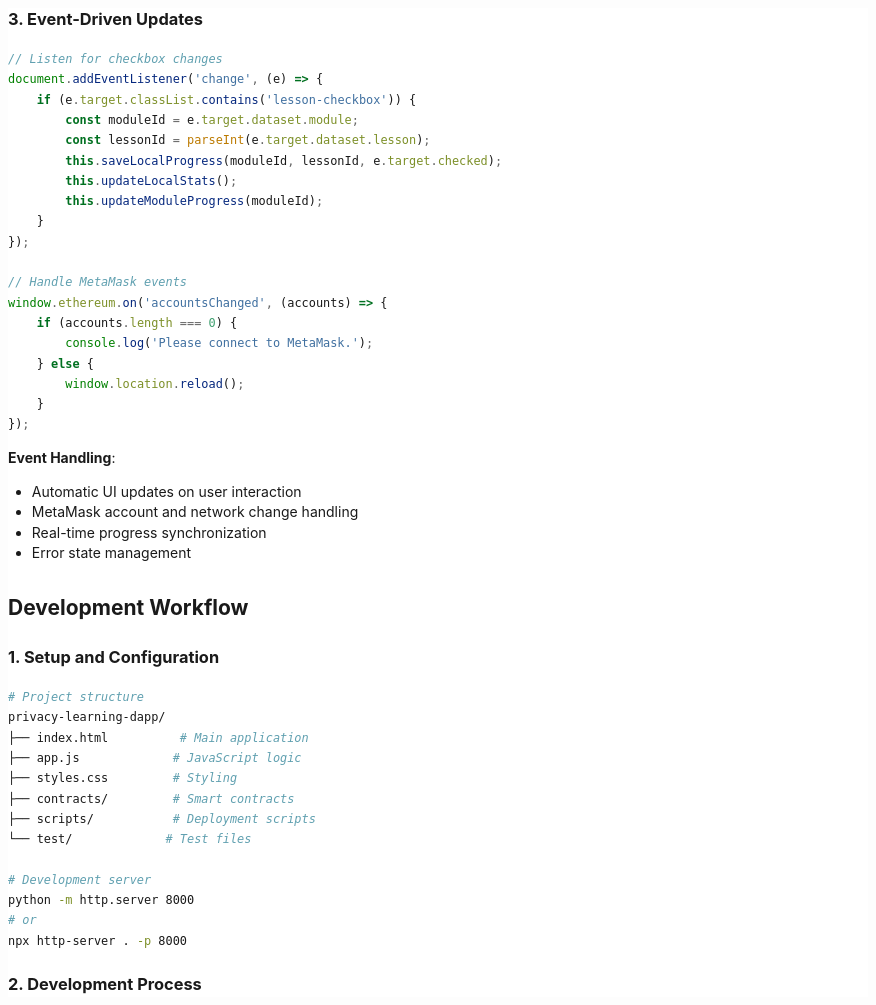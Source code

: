 ### 3. Event-Driven Updates

```javascript
// Listen for checkbox changes
document.addEventListener('change', (e) => {
    if (e.target.classList.contains('lesson-checkbox')) {
        const moduleId = e.target.dataset.module;
        const lessonId = parseInt(e.target.dataset.lesson);
        this.saveLocalProgress(moduleId, lessonId, e.target.checked);
        this.updateLocalStats();
        this.updateModuleProgress(moduleId);
    }
});

// Handle MetaMask events
window.ethereum.on('accountsChanged', (accounts) => {
    if (accounts.length === 0) {
        console.log('Please connect to MetaMask.');
    } else {
        window.location.reload();
    }
});
```

**Event Handling**:
- Automatic UI updates on user interaction
- MetaMask account and network change handling
- Real-time progress synchronization
- Error state management

## Development Workflow

### 1. Setup and Configuration

```bash
# Project structure
privacy-learning-dapp/
├── index.html          # Main application
├── app.js             # JavaScript logic
├── styles.css         # Styling
├── contracts/         # Smart contracts
├── scripts/           # Deployment scripts
└── test/             # Test files

# Development server
python -m http.server 8000
# or
npx http-server . -p 8000
```

### 2. Development Process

-----

*WHAT NEEDS TO BE DONE*. Write down all the entries exactly, but not the pictures they hold.

*REPLY*.
Source code

: ### 3. Event-Driven Updates

```javascript
// Listen for checkbox changes
document.addEventListener('change', (e) => {
    if (e.target.classList.contains('lesson-checkbox')) {
        const moduleId = e.target.dataset.module;
        const lessonId = parseInt(e.target.dataset.lesson);
        this.saveLocalProgress(moduleId, lessonId, e.target.checked);
        this.updateLocalStats();
        this.updateModuleProgress(moduleId);
    }
});

// Handle MetaMask events
window.ethereum.on('accountsChanged', (accounts) => {
    if (accounts.length === 0) {
        console.log('Please connect to MetaMask.');
    } else {
        window.location.reload();
    }
});
```

**Event Handling**:
- Automatic UI updates on user interaction
- MetaMask account and network change handling
- Real-time progress synchronization
- Error state management

## Development Workflow

### 1. Setup and Configuration

```bash
# Project structure
privacy-learning-dapp/
├── index.html          # Main application
├── app.js             # JavaScript logic
├── styles.css         # Styling
├── contracts/         # Smart contracts
├── scripts/           # Deployment scripts
└── test/             # Test files

# Development server
python -m http.server 8000
# or
npx http-server . -p 8000
```

### 2. Development Process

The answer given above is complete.